There is such a massive amount of confidence and knowledge evident in his work; it’s most evident in his drawing ability, risky compositions, and use of color. His paintings cannot be ignored for there is an authenticity, an honesty, that comes through every stroke of the brush. I’m thinking Senor Sorolla was a man of depth…bold and boisterous, yet sensitive and caring. Interestingly, I saw this in his very tiny “painted notes”, some smaller than 5 inches, broadly and rapidly painted…probably done in minutes; yet, in the bottom corner of each painting was his signature so sensitively and clearly signed that one almost needed a magnifying glass to decipher it.
It was a unique experience having my wife accompany me to the exhibit. While being pretty much in awe of every Sorolla painting, my wife on the other hand being practical, down to earth and not impressed by big names, was not enamored with everything Sorolla painted. Periodically, while pointing to a particular painting, I would hear her say, “That’s just not clear, I would never buy that!”…as if we could.
Joaquin Sorolla (1863-1923) was a Spanish artist born in Valencia. He was the eldest child born to his father, also named Joaquin, and his wife Concepcion Bastida. His sister, Concha, was born a year later. Both children were orphaned a short time later when their parents died, most likely of cholera. Thereafter they were cared for by their maternal aunt and uncle.
He received his initial art education at the age of fourteen in his native town of Valencia under a succession of teachers. At 18 he traveled to Madrid, vigorously studying master paintings in the Museo del Prado. After completing his military service, Sorolla obtained a grant which enabled him to study painting in Rome for four years.
His career as an artist is well documented so I won’t go into it here. He’s probably most noted for his sun-drenched beach scenes painted en plein air in and around his beloved Valencia. Because of his brilliance as a painter his career is dotted with many important awards and honors. He was greatly respected by fellow artists, among them John Singer Sargent.
As far as outdoor work is concerned, a studio is only a garage; a place in which to store pictures and repair them, never a place in which to paint them.
In 1920, while painting a portrait in his garden in Madrid, he suffered a massive stroke. Paralyzed for over three years, he died in 1923. So beloved in Spain, he was honored with a state funeral. After his death, Sorolla’s widow left many of his paintings to the Spanish public. The paintings eventually formed the collection that is now known as the Museo Sorolla, which was the artist’s house in Madrid. The museum opened in 1932.

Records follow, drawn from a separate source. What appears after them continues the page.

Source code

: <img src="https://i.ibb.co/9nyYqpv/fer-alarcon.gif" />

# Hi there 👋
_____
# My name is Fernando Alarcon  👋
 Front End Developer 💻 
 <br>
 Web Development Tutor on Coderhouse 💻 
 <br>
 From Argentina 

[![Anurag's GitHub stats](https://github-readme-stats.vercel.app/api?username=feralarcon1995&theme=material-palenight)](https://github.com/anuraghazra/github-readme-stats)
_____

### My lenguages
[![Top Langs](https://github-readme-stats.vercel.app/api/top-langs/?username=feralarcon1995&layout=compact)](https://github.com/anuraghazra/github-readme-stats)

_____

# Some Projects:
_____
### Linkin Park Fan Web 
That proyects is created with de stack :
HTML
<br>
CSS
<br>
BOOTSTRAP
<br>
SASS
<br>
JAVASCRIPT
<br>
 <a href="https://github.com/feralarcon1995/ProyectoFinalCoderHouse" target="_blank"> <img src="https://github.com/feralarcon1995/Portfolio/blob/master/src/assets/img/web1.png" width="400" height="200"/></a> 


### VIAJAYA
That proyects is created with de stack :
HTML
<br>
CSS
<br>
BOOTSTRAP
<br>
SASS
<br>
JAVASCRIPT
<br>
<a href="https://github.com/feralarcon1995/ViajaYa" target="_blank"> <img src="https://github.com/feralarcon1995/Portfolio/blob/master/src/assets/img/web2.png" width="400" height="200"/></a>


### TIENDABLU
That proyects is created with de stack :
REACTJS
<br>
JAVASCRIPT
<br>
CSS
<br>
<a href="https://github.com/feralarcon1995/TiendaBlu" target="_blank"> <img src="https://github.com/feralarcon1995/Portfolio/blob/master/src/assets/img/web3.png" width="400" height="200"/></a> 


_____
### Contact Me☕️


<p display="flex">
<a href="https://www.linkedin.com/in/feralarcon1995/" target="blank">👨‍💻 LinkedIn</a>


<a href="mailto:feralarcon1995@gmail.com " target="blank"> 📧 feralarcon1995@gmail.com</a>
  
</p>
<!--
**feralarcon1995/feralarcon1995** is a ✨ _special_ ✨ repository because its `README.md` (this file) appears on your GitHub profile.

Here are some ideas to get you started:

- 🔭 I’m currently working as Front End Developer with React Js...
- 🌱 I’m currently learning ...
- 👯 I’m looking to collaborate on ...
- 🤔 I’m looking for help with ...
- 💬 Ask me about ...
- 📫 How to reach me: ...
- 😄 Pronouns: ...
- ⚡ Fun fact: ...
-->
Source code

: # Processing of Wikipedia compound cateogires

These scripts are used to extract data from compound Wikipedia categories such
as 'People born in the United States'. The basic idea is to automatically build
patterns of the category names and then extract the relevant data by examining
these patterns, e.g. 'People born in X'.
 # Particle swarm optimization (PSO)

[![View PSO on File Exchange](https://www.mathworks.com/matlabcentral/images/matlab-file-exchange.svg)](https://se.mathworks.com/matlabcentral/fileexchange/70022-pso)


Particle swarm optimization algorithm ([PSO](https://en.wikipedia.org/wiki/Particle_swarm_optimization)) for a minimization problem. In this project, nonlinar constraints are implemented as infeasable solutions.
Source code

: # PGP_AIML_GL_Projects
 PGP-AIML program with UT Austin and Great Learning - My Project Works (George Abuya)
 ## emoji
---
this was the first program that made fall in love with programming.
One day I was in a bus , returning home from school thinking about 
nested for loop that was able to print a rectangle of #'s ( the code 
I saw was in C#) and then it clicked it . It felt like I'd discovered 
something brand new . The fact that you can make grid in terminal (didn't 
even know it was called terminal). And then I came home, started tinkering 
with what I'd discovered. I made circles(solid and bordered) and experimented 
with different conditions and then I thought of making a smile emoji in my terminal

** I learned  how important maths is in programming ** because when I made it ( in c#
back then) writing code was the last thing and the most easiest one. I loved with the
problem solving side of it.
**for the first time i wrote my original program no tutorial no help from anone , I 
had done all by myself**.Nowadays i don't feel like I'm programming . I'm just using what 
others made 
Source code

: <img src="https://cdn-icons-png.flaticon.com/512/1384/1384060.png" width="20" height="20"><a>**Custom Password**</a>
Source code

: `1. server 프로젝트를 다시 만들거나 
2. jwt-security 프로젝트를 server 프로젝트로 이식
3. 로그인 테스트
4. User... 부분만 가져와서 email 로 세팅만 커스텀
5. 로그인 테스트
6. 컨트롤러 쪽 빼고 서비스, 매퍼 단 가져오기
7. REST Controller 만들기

When standing before any great work of art, in this case Sorolla’s, it’s sort of bitter sweet. Sweet, to see such amazing work and to marvel that one can have such incredible talent and ability. Bitter, in that it’s a very harsh reality check when confronted with one’s own lack of knowledge and ability.
Those of us that occasionally paint en plein air understand what it takes to create just a small study on site. Compare that with the jaw-dropping work Sorolla created on location. Consider the 14 massive murals he produced depicting several Spanish provinces…14 feet in height, totaling an incredible 227 feet. What is that, just under the length of a football field? All done en plein air mind you. How does one even do that. If there are ever any allusions of personal greatness, this knowledge alone should bring us back to our senses. Right now, I’m feeling pretty small.
Who do you consider the greatest plein air painter of all time?